Prime Minister Benjamin Netanyahu said the main message of his upcoming speech at the United Nations for the annual gathering of world leaders at the 72nd session of the General Assembly would be that Israel would not tolerate an Iranian presence on its northern border with Syria, now in its seventh year of a brutal civil war.
Speaking to reporters from his hotel in New York on Friday, after wrapping up a historic trip to Latin America, Netanyahu said that the central message will be that “Israel will not tolerate an Iranian military presence on our northern borders. An [Iranian] military presence endangers not just us, but also our Arab neighbors.”
He added that Israel was “obligated to act against this.”
These days, he added — in an apparent reference to previous Israeli military intervention in Syria and Lebanon — “Israel, and what it says, is taken seriously. That’s how it should be.”
Netanyahu hosted Shabbat dinner at the hotel.
He is due to address the UN on September 19 and meet with US President Donald Trump a day earlier.
Netanyahu’s remarks on Iran came a day after a senior Israeli official denied reports that Russia rebuffed Jerusalem’s demand to ensure that Iranian forces and Iran-backed Shiite militants not be allowed to operate within 60-80 kilometers of the Syrian frontier with Israel in the Golan Heights.
The demand was initially raised by Israel in July, when negotiations were underway for a ceasefire deal in southern Syria between President Bashar Assad and Syrian rebels, under the auspices of Washington and Moscow.
Last month, Netanyahu met Russian President Vladimir Putin in the Black Sea resort of Sochi to discuss the entrenchment of Iran and Iranian-backed forces in Syria, and to present Israel’s position.
According to reports Thursday on Israel’s Channel 2 television and the Haaretz newspaper, Russia rejected Netanyahu’s plea. Instead, the reports claimed, Moscow committed only to keeping Iranian forces five kilometers from the Golan Heights frontier.
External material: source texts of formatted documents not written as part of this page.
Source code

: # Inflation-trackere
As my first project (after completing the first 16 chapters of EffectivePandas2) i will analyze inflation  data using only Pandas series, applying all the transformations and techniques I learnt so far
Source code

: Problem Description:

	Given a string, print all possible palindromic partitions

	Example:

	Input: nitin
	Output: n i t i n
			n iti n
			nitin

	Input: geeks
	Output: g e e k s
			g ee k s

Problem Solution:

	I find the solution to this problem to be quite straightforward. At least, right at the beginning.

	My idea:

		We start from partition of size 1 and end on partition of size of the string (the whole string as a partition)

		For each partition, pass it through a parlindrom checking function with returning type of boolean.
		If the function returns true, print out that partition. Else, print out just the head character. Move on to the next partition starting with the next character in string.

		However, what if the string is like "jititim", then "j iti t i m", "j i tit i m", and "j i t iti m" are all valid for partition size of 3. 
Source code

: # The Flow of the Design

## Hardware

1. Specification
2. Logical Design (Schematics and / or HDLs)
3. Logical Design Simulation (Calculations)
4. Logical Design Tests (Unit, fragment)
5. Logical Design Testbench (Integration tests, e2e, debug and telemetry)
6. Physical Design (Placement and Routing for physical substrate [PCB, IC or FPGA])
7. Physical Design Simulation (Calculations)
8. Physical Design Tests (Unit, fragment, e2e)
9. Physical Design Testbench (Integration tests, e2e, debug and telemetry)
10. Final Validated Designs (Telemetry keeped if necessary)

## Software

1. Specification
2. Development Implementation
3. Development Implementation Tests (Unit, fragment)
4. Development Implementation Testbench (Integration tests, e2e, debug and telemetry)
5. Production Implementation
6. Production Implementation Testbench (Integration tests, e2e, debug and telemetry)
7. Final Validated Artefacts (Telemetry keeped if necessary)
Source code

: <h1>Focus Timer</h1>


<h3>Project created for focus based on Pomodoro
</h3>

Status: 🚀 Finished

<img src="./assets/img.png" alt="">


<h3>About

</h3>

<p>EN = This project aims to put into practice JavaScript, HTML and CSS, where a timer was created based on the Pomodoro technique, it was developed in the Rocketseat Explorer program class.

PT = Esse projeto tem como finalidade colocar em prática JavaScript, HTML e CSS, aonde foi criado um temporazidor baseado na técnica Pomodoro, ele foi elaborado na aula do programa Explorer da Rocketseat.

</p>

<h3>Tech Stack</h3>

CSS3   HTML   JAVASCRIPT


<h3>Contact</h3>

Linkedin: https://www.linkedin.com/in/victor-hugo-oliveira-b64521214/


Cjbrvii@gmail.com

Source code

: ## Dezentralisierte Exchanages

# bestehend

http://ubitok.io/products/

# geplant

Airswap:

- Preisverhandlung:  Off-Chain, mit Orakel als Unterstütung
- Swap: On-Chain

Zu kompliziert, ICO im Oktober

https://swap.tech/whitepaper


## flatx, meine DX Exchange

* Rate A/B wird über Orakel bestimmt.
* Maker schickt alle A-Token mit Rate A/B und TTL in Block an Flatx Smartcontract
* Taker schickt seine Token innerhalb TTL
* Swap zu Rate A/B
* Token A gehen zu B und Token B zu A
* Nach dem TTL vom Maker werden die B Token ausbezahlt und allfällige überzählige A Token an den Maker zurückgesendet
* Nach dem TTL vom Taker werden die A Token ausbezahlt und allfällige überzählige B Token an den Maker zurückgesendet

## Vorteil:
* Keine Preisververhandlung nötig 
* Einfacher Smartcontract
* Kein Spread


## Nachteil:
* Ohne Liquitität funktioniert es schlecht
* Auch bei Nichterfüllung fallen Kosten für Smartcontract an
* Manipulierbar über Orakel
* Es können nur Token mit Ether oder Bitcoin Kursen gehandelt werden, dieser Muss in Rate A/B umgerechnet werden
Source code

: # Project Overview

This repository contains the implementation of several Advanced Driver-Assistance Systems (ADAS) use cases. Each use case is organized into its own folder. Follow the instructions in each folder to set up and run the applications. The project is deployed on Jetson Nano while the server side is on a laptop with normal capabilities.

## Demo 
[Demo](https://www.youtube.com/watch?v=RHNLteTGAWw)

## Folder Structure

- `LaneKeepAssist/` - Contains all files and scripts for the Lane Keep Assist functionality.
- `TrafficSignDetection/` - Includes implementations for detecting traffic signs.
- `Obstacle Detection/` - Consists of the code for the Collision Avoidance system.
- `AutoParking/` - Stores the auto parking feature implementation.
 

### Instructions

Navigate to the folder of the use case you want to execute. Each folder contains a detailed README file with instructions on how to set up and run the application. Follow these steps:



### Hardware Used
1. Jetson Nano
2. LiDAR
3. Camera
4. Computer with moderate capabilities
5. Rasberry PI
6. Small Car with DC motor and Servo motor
Israel had wanted a buffer zone of between 60 and 80 kilometers from the border on the Golan Heights, and has been repeatedly warning against Iran’s military ambitions in the area, Tehran’s bid to establish a territorial “corridor” all the way to the Mediterranean, and an increased Iranian presence on Israel’s northern border, according to the reports.
Netanyahu opposed the ceasefire deal, putting him publicly at odds with US President Donald Trump, since it did not sufficiently address Israel’s security needs.
Israeli intelligence expects the Iranians to try to establish a military and intelligence presence closer to the border to allow for the opening of a second front against Israel in the event of another conflagration between the Jewish state and the Iranian-backed Hezbollah terror organization in Lebanon, Haaretz said.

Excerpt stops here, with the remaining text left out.